Remote Scripts (XSS)
XSS, or Cross-Site Scripting (also sometimes referred to as CSS, but this can be confused with Cascading Style Sheets, something entirely different!) is the process of exploiting a security hole in one site to run arbitrary code on that site’s server. The code is usually included into a running PHP script from a remote location. This is a serious attack which could allow any code the attacker chooses to be run on the vulnerable server, with all of the permissions of the user hosting the script, including database and filesystem access.

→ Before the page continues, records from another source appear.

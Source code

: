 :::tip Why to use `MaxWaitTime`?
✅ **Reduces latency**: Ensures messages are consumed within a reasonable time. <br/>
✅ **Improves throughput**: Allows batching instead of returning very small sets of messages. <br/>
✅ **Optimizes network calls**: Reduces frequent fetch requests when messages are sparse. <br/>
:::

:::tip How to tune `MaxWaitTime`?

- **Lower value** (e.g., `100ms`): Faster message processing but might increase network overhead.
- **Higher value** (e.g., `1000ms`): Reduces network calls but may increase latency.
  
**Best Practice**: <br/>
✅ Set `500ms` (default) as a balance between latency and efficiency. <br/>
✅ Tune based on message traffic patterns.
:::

Processing User Data – Form Input Verification & HTML Display
Validating Input And Stripping Tags
When a user enters information into a form which is to be later processed on your site, they have the power to enter anything they want. Code which processes form input should be carefully written to ensure that the input is as requested; password fields have the required level of complexity, e-mail fields have at least some characters, an @ sign, some more characters, a period, and two or more characters at the end, zip or postal codes are of the required format, and so on.

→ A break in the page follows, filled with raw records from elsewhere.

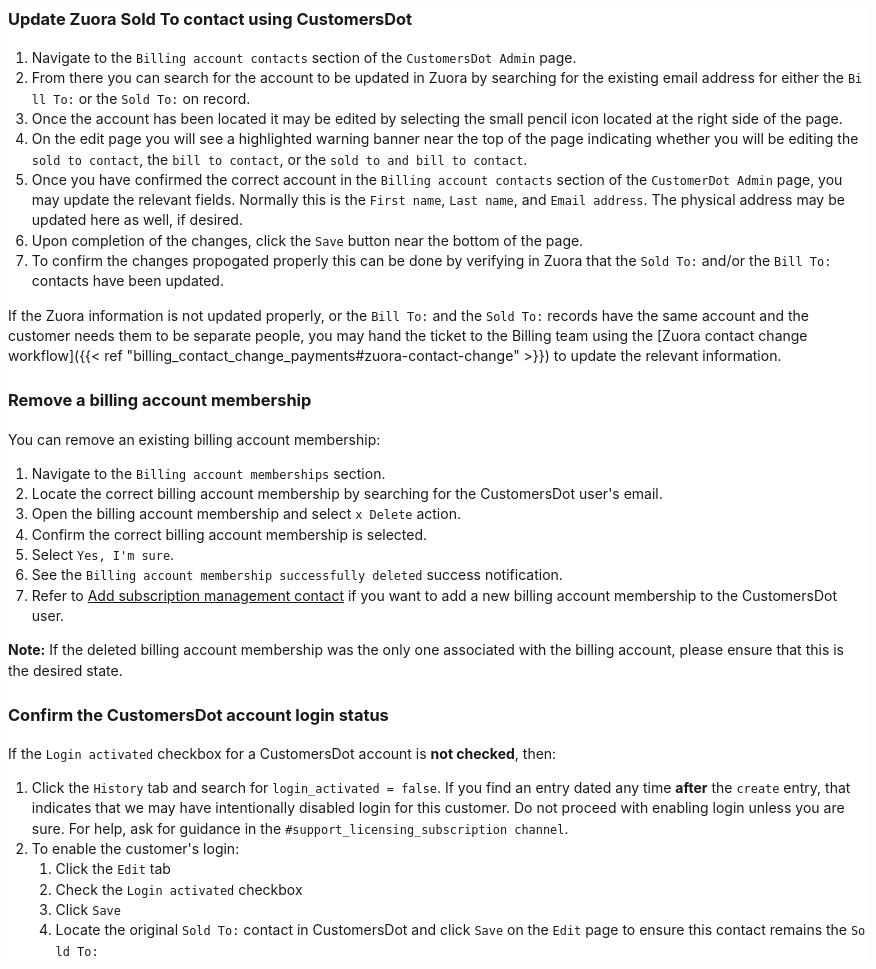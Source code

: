 ### Update Zuora Sold To contact using CustomersDot

1. Navigate to the `Billing account contacts` section of the `CustomersDot Admin` page.
1. From there you can search for the account to be updated in Zuora by searching for the existing email address for either the `Bill To:` or the `Sold To:` on record.
1. Once the account has been located it may be edited by selecting the small pencil icon located at the right side of the page.
1. On the edit page you will see a highlighted warning banner near the top of the page indicating whether you will be editing the `sold to contact`, the `bill to contact`, or the `sold to and bill to contact`.
1. Once you have confirmed the correct account in the `Billing account contacts` section of the `CustomerDot Admin` page, you may update the relevant fields.  Normally this is the `First name`, `Last name`, and `Email address`.  The physical address may be updated here as well, if desired.
1. Upon completion of the changes, click the `Save` button near the bottom of the page.
1. To confirm the changes propogated properly this can be done by verifying in Zuora that the `Sold To:` and/or the `Bill To:` contacts have been updated.

If the Zuora information is not updated properly, or the `Bill To:` and the `Sold To:` records have the same account and the customer needs them to be separate people, you may hand the ticket to the Billing team using the [Zuora contact change workflow]({{< ref "billing_contact_change_payments#zuora-contact-change" >}}) to update the relevant information.

### Remove a billing account membership

You can remove an existing billing account membership:

1. Navigate to the `Billing account memberships` section.
1. Locate the correct billing account membership by searching for the CustomersDot user's email.
1. Open the billing account membership and select `x Delete` action.
1. Confirm the correct billing account membership is selected.
1. Select `Yes, I'm sure`.
1. See the `Billing account membership successfully deleted`  success notification.
1. Refer to [Add subscription management contact](#add-subscription-management-contact) if you want to add a new billing account membership to the CustomersDot user.

**Note:** If the deleted billing account membership was the only one associated with the billing account, please ensure that this is the desired state.

### Confirm the CustomersDot account login status

If the `Login activated` checkbox for a CustomersDot account is **not checked**, then:

1. Click the `History` tab and search for `login_activated = false`. If you find an entry dated any time **after** the `create` entry, that indicates that we may have intentionally disabled login for this customer. Do not proceed with enabling login unless you are sure. For help, ask for guidance in the `#support_licensing_subscription channel`.
1. To enable the customer's login:
   1. Click the `Edit` tab
   1. Check the `Login activated` checkbox
   1. Click `Save`
   1. Locate the original `Sold To:` contact in CustomersDot and click `Save` on the `Edit` page to ensure this contact remains the `Sold To:`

Each of these may be verified using regular expressions, which scan the input for certain patterns. An example for e-mail address verification is the PHP code shown below. This evaluates to true if an e-mail address was entered in the field named ’email’.
preg_match('/^.+@.+\..{2,3}$/',$_POST['email']);
This code just constructs a regular expression based on the format described above for an e-mail address. Note that this will return true for anything with an @ sign and a dot followed by 2 or 3 characters. That is the general format for an e-mail address, but it doesn’t mean that address necessarily exists; you’d have to send mail to it to be sure of that.